Segment Open

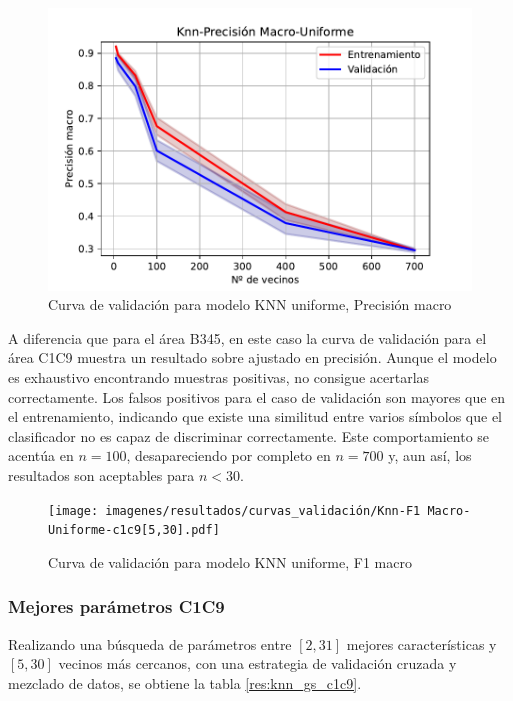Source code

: \begin{figure}[H]
	\centering
	\captionsetup{justification=centering}
	\includegraphics[width=\textwidth]{imagenes/resultados/curvas_validación/Knn-Precisión macro-Uniforme-c1c9.pdf}
	\caption{Curva de validación para modelo KNN uniforme, Precisión macro}
	\label{fig:res_knn_vc_precision_c1c9}
\end{figure}

A diferencia que para el área B345, en este caso la curva de validación para el área C1C9 muestra un resultado sobre ajustado en precisión. Aunque el modelo es exhaustivo encontrando muestras positivas, no consigue acertarlas correctamente. Los falsos positivos para el caso de validación son mayores que en el entrenamiento, indicando que existe una similitud entre varios símbolos que el clasificador no es capaz de discriminar correctamente. Este comportamiento se acentúa en $n=100$, desapareciendo por completo en $n=700$ y, aun así, los resultados son aceptables para $n<30$.

\begin{figure}[H]
	\centering
	\captionsetup{justification=centering}
	\texttt{[image: imagenes/resultados/curvas\_validación/Knn-F1 Macro-Uniforme-c1c9[5,30].pdf]}
	\caption{Curva de validación para modelo KNN uniforme, F1 macro}
	\label{fig:res_knn_vc_precision_c1c9[5,30]}
\end{figure}

\subsubsection{Mejores parámetros C1C9}

Realizando una búsqueda de parámetros entre $[2,31]$ mejores características y $[5,30]$ vecinos más cercanos, con una estrategia de validación cruzada y mezclado de datos, se obtiene la tabla \ref{res:knn_gs_c1c9}.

Segment Closed

Exercise aim: Return every line of the data above in which "modelo" appears.

Solution for this problem:
	\caption{Curva de validación para modelo KNN uniforme, Precisión macro}
A diferencia que para el área B345, en este caso la curva de validación para el área C1C9 muestra un resultado sobre ajustado en precisión. Aunque el modelo es exhaustivo encontrando muestras positivas, no consigue acertarlas correctamente. Los falsos positivos para el caso de validación son mayores que en el entrenamiento, indicando que existe una similitud entre varios símbolos que el clasificador no es capaz de discriminar correctamente. Este comportamiento se acentúa en $n=100$, desapareciendo por completo en $n=700$ y, aun así, los resultados son aceptables para $n<30$.
	\caption{Curva de validación para modelo KNN uniforme, F1 macro}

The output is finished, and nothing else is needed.